Collected data
++++++++

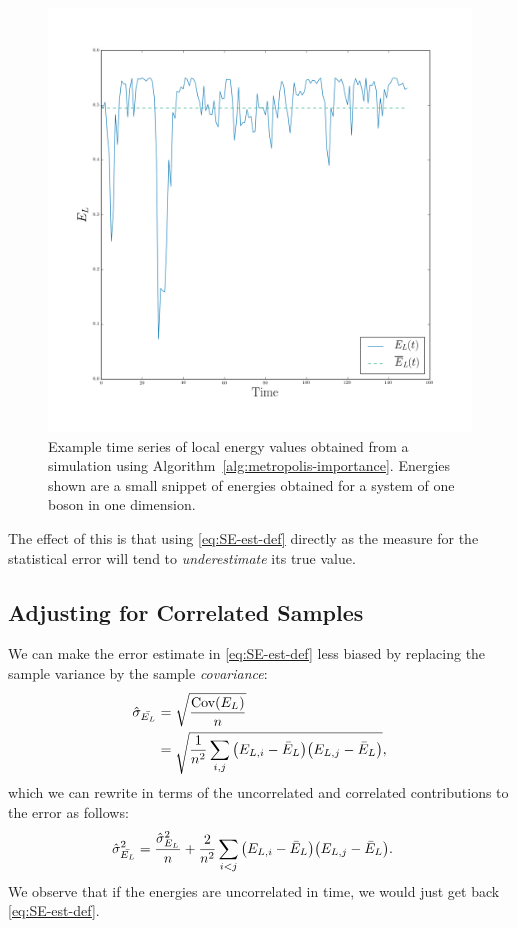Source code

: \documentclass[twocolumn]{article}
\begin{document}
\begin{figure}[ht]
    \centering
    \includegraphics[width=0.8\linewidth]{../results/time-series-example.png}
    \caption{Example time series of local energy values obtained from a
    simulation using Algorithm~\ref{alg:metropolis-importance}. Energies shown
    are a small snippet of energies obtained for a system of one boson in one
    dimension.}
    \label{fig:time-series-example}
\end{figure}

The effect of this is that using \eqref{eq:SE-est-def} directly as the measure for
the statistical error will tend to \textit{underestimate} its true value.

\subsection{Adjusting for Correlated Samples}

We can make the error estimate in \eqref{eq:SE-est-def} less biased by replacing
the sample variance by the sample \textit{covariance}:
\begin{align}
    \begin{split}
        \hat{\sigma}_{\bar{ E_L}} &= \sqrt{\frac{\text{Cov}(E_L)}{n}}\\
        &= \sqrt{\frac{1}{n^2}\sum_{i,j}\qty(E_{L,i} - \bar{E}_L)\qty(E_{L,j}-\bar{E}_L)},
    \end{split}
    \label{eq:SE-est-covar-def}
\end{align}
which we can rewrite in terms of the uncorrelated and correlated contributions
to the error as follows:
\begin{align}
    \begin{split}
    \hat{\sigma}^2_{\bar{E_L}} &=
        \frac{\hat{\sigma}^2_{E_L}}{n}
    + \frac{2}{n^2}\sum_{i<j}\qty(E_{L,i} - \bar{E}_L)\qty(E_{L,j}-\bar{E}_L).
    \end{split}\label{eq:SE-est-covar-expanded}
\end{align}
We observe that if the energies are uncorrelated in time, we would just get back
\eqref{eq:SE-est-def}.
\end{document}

++++++++

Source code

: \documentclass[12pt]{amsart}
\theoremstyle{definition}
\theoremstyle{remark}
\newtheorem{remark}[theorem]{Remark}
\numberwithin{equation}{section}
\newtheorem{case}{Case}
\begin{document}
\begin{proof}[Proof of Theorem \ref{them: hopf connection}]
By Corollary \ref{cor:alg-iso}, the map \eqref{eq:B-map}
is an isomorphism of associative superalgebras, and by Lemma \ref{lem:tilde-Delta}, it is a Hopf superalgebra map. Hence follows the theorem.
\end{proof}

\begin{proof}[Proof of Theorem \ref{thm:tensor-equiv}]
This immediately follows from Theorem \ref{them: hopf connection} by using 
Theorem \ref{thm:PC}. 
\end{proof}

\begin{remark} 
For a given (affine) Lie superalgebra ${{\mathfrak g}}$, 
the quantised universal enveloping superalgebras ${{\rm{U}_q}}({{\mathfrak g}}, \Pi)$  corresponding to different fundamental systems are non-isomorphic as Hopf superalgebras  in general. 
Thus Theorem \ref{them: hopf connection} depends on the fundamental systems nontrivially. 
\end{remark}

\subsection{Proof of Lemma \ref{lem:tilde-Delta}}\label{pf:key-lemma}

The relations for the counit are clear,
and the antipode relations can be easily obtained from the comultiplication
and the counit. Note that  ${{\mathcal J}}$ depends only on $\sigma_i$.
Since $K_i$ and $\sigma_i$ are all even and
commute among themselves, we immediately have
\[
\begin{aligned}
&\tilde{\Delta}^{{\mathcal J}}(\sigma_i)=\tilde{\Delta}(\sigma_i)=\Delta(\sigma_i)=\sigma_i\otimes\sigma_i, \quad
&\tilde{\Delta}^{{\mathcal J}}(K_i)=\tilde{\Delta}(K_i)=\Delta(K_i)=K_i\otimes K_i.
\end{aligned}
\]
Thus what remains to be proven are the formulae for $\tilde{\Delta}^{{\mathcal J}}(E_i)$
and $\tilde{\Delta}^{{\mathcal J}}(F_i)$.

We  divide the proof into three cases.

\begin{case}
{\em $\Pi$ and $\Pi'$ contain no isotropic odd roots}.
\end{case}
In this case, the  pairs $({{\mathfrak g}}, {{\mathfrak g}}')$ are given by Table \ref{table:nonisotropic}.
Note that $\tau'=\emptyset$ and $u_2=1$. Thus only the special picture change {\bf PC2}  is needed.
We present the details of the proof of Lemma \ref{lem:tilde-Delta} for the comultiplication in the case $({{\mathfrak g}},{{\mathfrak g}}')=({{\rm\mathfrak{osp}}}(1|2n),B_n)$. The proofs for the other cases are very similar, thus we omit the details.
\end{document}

++++++++

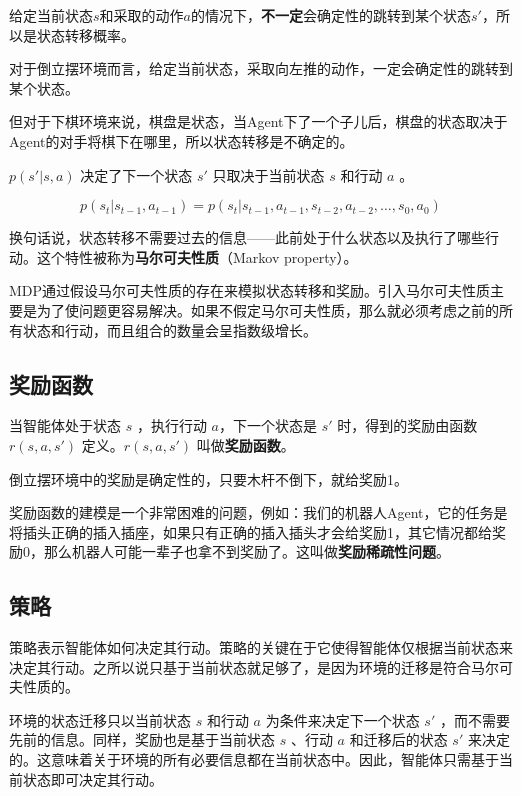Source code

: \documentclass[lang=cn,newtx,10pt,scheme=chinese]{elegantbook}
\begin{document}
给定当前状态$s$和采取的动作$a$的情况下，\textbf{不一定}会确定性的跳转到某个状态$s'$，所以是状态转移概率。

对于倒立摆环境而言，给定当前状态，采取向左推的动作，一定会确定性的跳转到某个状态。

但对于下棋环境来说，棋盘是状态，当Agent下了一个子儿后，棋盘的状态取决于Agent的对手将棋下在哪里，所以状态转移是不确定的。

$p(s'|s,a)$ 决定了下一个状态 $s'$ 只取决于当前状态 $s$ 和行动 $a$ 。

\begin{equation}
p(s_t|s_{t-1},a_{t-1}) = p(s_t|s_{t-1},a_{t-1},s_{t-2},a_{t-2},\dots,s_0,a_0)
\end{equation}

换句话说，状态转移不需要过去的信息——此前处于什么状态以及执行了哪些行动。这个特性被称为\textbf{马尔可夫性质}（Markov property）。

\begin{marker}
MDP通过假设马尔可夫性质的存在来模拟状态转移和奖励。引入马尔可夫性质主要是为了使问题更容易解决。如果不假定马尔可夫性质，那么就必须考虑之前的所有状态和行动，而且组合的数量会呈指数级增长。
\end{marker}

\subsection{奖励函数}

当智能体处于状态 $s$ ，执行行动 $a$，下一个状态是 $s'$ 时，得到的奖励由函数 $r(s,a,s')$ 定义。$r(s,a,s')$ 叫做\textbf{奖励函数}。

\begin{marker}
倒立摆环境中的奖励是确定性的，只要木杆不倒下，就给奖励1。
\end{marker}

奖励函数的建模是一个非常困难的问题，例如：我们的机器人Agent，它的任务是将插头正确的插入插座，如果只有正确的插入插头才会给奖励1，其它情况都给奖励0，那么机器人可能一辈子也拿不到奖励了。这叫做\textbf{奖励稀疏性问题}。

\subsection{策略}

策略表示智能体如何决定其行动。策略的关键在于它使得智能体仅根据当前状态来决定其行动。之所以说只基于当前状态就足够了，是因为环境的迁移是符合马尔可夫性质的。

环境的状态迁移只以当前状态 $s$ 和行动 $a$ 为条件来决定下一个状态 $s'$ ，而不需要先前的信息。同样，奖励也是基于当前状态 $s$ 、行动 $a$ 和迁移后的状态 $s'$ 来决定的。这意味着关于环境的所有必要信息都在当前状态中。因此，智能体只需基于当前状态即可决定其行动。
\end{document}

++++++++

Work task
One number is the expected answer: the count of lines above that hold the word "newtheorem".

Reply to the task
2